Department of Biochemistry, Cornell University Medical College, 1300 York Avenue, 10021, New York, New York, USA.
Amino Acids. 1996 Jun;11(2):209-24. doi: 10.1007/BF00813861.
Cystinuria, one of the most common genetic disorders, is characterized by excessive excretion of cystine and basic amino acids in urine. The low solubility of cystine results in formation of kidney stones which can eventually lead to renal failure. Three types of cystinurias have been described. All involve defects in a high-affinity transport system for cystine in the brush border membranes of kidney and intestinal epithelial cells. The molecular properties of proteins involved in epithelial cystine transport are incompletely understood. A protein (NBAT, neutral and basic amino acid transporter), initially cloned by us from rat kidney and shown to be localized in the renal and intestinal brush border membranes, has been implicated in this transport, and mutations in human NBAT gene have been found in several cystinurics, making it a prime candidate for a cystinuria gene. However, mutations in NBAT were found only in Type I cystinurics and not in Types II and III suggesting that defects in other, as yet uncharacterized, genes may also be involved. NBAT has an unusual (for an amino acid transporter) membrane topology. We proposed that the protein contains four membrane-spanning domains, a model disputed by other investigators. We subsequently obtained experimental data consistent with a four membrane-spanning domain model. Furthermore, recently we showed that kidney and intestinal NBAT (85kDa) is associated with another brush border membrane protein (about 50kDa) and have proposed that the heterodimer represents the minimal functional unit of the high-affinity cystine transporter in these membranes. These findings raise the tantalizing possibilities that defects in the NBAT-associated protein might account for cystinurias in individuals with normal NBAT gene (such as the Types II and III cystinurics).

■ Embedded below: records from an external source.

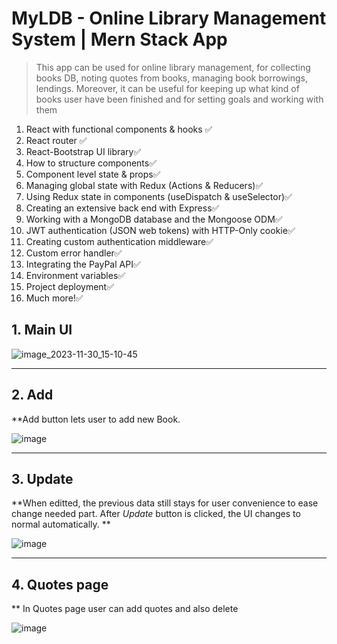 # MyLDB - Online Library Management System | Mern Stack App

> This app can be used for online library management, for collecting books DB, noting quotes from books, managing book borrowings, lendings. Moreover, it can be useful for keeping up what kind of books user have been finished and for setting goals and working with them

1. React with functional components & hooks ✅            
2. React router ✅          
3. React-Bootstrap UI library✅
4. How to structure components✅
5. Component level state & props✅
6. Managing global state with Redux (Actions & Reducers)✅
7. Using Redux state in components (useDispatch & useSelector)✅
8. Creating an extensive back end with Express✅
9. Working with a MongoDB database and the Mongoose ODM✅
10. JWT authentication (JSON web tokens) with HTTP-Only cookie✅
11. Creating custom authentication middleware✅
12. Custom error handler✅
13. Integrating the PayPal API✅
14. Environment variables✅
15. Project deployment✅
16. Much more!✅


## 1. Main UI

![image_2023-11-30_15-10-45](https://github.com/Jay-Khakim/myldb/assets/68965155/379f31b0-c229-4bc8-90aa-15c21a0de313)


---

## 2. Add

**Add button lets user to add new Book. 

![image](https://github.com/Jay-Khakim/myldb/assets/68965155/e3ff5fff-98d6-41cc-8eaf-ade7e5cda732)


---

## 3. Update

**When editted, the previous data still stays for user convenience to ease change needed part. After *Update* button is clicked, the UI changes to normal automatically. **

![image](https://github.com/Jay-Khakim/myldb/assets/68965155/83beb151-14c7-42b3-90cd-cab183f10d01)

---

## 4. Quotes page
** In Quotes page user can add quotes and also delete

![image](https://github.com/Jay-Khakim/myldb/assets/68965155/edd92417-cf8c-4dbc-b844-1614182685ca)



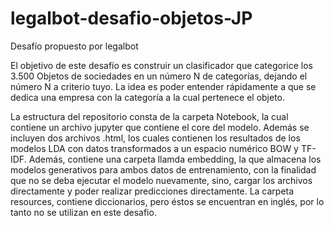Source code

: # legalbot-desafio-objetos-JP
Desafío propuesto por legalbot

El objetivo de este desafío es construir un clasificador que categorice los 3.500 Objetos de sociedades en un número N de categorías, dejando el número N a criterio tuyo. La idea es poder entender rápidamente a que se dedica una empresa con la categoría a la cual pertenece el objeto.

La estructura del repositorio consta de la carpeta Notebook, la cual contiene un archivo jupyter que contiene el core del modelo. Además se incluyen dos archivos .html, los cuales contienen los resultados de los modelos LDA con datos transformados a un espacio numérico BOW y TF-IDF. Además, contiene una carpeta llamda embedding, la que almacena los modelos generativos para ambos datos de entrenamiento, con la finalidad que no se deba ejecutar el modelo nuevamente, sino, cargar los archivos directamente y poder realizar predicciones directamente.
La carpeta resources, contiene diccionarios, pero éstos se encuentran en inglés, por lo tanto no se utilizan en este desafio.

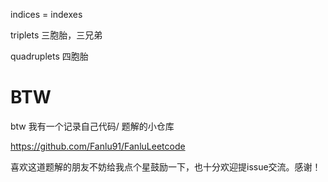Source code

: indices = indexes


triplets 三胞胎，三兄弟

quadruplets 四胞胎


# BTW

  
btw 我有一个记录自己代码/ 题解的小仓库


https://github.com/Fanlu91/FanluLeetcode
  

喜欢这道题解的朋友不妨给我点个星鼓励一下，也十分欢迎提issue交流。感谢！
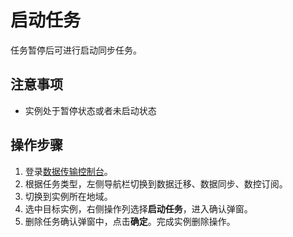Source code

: # 启动任务

任务暂停后可进行启动同步任务。

## 注意事项

* 实例处于暂停状态或者未启动状态

## 操作步骤
1. 登录[数据传输控制台](https://ddts-console.jdcloud.com/syncList)。
2. 根据任务类型，左侧导航栏切换到数据迁移、数据同步、数控订阅。
3. 切换到实例所在地域。
4. 选中目标实例，右侧操作列选择**启动任务**，进入确认弹窗。
5. 删除任务确认弹窗中，点击**确定**。完成实例删除操作。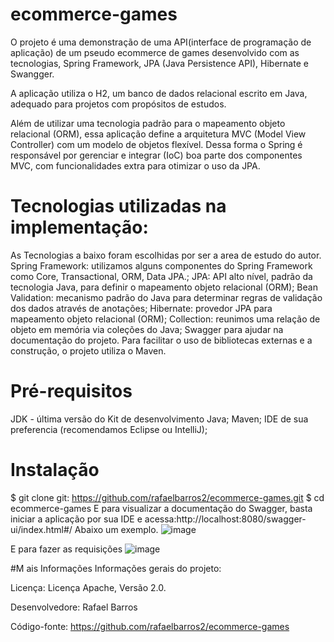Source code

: # ecommerce-games

O projeto é uma demonstração de uma API(interface de programação de aplicação) de um pseudo ecommerce de games desenvolvido com as tecnologias, Spring Framework, JPA (Java Persistence API), Hibernate e Swangger.

A aplicação utiliza o H2, um banco de dados relacional escrito em Java, adequado para projetos com propósitos de estudos.

 Além de utilizar uma tecnologia padrão para o mapeamento objeto relacional (ORM), essa aplicação define a arquitetura MVC (Model View Controller) com um modelo de objetos flexível. Dessa forma o Spring é responsável por gerenciar e integrar (IoC) boa parte dos componentes MVC, com funcionalidades extra para otimizar o uso da JPA.

# Tecnologias utilizadas na implementação:
As Tecnologias a baixo foram escolhidas por ser a area de estudo do autor.
Spring Framework: utilizamos alguns componentes do Spring Framework como Core, Transactional, ORM, Data JPA.;
JPA: API alto nível, padrão da tecnologia Java, para definir o mapeamento objeto relacional (ORM);
Bean Validation: mecanismo padrão do Java para determinar regras de validação dos dados através de anotações;
Hibernate: provedor JPA para mapeamento objeto relacional (ORM);
Collection: reunimos uma relação de objeto em memória via coleções do Java;
Swagger para ajudar na documentação do projeto.
Para facilitar o uso de bibliotecas externas e a construção, o projeto utiliza o Maven.

# Pré-requisitos
JDK - última versão do Kit de desenvolvimento Java;
Maven;
IDE de sua preferencia (recomendamos Eclipse ou IntelliJ);

# Instalação
$ git clone git: https://github.com/rafaelbarros2/ecommerce-games.git
$ cd ecommerce-games
E para visualizar a documentação do Swagger, basta iniciar a aplicação por sua IDE e acessa:http://localhost:8080/swagger-ui/index.html#/
Abaixo um exemplo.
![image](https://user-images.githubusercontent.com/78231111/126073687-cb00046d-cfdc-4ea1-a921-797aa1c8a6c2.png)

E para fazer as requisições
![image](https://user-images.githubusercontent.com/78231111/126073821-0b45961f-6163-45c5-b00d-9801dd67f82b.png)

#M ais Informações
Informações gerais do projeto:

Licença: Licença Apache, Versão 2.0.

Desenvolvedore: Rafael Barros

Código-fonte: https://github.com/rafaelbarros2/ecommerce-games





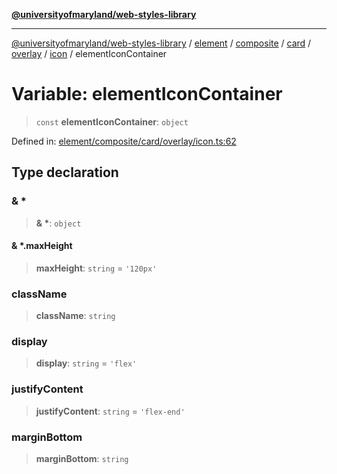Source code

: [**@universityofmaryland/web-styles-library**](../../../../../../../../../../README.md)

***

[@universityofmaryland/web-styles-library](../../../../../../../../../../README.md) / [element](../../../../../../../../../README.md) / [composite](../../../../../../../README.md) / [card](../../../../../README.md) / [overlay](../../../README.md) / [icon](../README.md) / elementIconContainer

# Variable: elementIconContainer

> `const` **elementIconContainer**: `object`

Defined in: [element/composite/card/overlay/icon.ts:62](https://github.com/UMD-Digital/design-system/blob/7fa144f196ef5f0ef2b372670136735f5a5c9236/packages/styles/source/element/composite/card/overlay/icon.ts#L62)

## Type declaration

### & \*

> **& \***: `object`

#### & \*.maxHeight

> **maxHeight**: `string` = `'120px'`

### className

> **className**: `string`

### display

> **display**: `string` = `'flex'`

### justifyContent

> **justifyContent**: `string` = `'flex-end'`

### marginBottom

> **marginBottom**: `string`
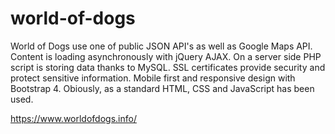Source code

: # world-of-dogs
 World of Dogs use one of public JSON API's as well as Google Maps API. 
 Content is loading asynchronously with jQuery AJAX. 
 On a server side PHP script is storing data thanks to MySQL. 
 SSL certificates provide security and protect sensitive information. 
 Mobile first and responsive design with Bootstrap 4. 
 Obiously, as a standard HTML, CSS and JavaScript has been used. 
 
https://www.worldofdogs.info/
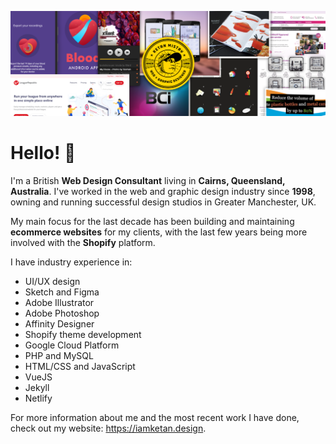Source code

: ![Profile banner for Ketan Mistry](https://github.com/ketanmistry/ketanmistry/raw/main/iamketan_header@1.5x.png)

# Hello! 👋

I'm a British **Web Design Consultant** living in **Cairns, Queensland, Australia**. I've worked in the web and graphic design industry since **1998**, owning and running successful design studios in Greater Manchester, UK.

My main focus for the last decade has been building and maintaining **ecommerce websites** for my clients, with the last few years being more involved with the **Shopify** platform.

I have industry experience in:

- UI/UX design
- Sketch and Figma
- Adobe Illustrator
- Adobe Photoshop
- Affinity Designer
- Shopify theme development
- Google Cloud Platform
- PHP and MySQL
- HTML/CSS and JavaScript
- VueJS
- Jekyll
- Netlify

For more information about me and the most recent work I have done, check out my website: https://iamketan.design.
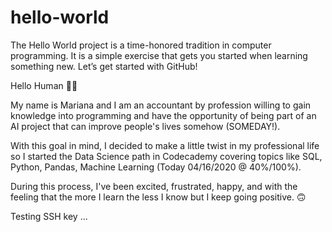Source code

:# hello-world
The Hello World project is a time-honored tradition in computer programming. It is a simple exercise that gets you started when learning something new. Let’s get started with GitHub!

Hello Human 🖖🏽

My name is Mariana and I am an accountant by profession willing to gain knowledge into programming and have the opportunity of being part of an AI project that can improve people's lives somehow (SOMEDAY!). 

With this goal in mind, I decided to make a little twist in my professional life so I started the Data Science path in Codecademy covering topics like SQL, Python, Pandas, Machine Learning (Today 04/16/2020 @ 40%/100%).

During this process, I've been excited, frustrated, happy, and with the feeling that the more I learn the less I know but I keep going positive. 🙃

Testing SSH key ...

胱氨酸尿症是最常见的遗传疾病之一,其特征是尿液中胱氨酸和碱性氨基酸的排泄过多。由于胱氨酸溶解度低,会形成肾结石,最终导致肾衰竭。已经描述了三种胱氨酸尿症。所有这些都涉及肾脏和肠道上皮细胞刷状缘膜中胱氨酸高亲和力转运系统的缺陷。涉及上皮细胞胱氨酸转运的蛋白质的分子特性尚未完全了解。我们最初从大鼠肾脏中克隆的一种蛋白(NBAT,中性和碱性氨基酸转运蛋白),并证明其定位于肾脏和肠道刷状缘膜中,与这种转运有关,并且在几种胱氨酸尿症患者中发现了人类 NBAT 基因的突变,使其成为胱氨酸尿症基因的主要候选者。然而,NBAT 的突变仅在 I 型胱氨酸尿症患者中发现,而在 II 型和 III 型患者中未发现,这表明其他尚未确定的基因也可能存在缺陷。NBAT 具有不寻常的(对于氨基酸转运蛋白)膜拓扑结构。我们提出该蛋白包含四个跨膜结构域,这一模型受到其他研究人员的质疑。我们随后获得了与四个跨膜结构域模型一致的实验数据。此外,最近我们表明,肾脏和肠道的 NBAT(85kDa)与另一种刷状缘膜蛋白(约 50kDa)相关,并且提出该异源二聚体代表这些膜中高亲和力胱氨酸转运体的最小功能单位。这些发现提出了一个诱人的可能性,即 NBAT 相关蛋白的缺陷可能导致 NBAT 基因正常的个体(如 II 型和 III 型胱氨酸尿症患者)发生胱氨酸尿症。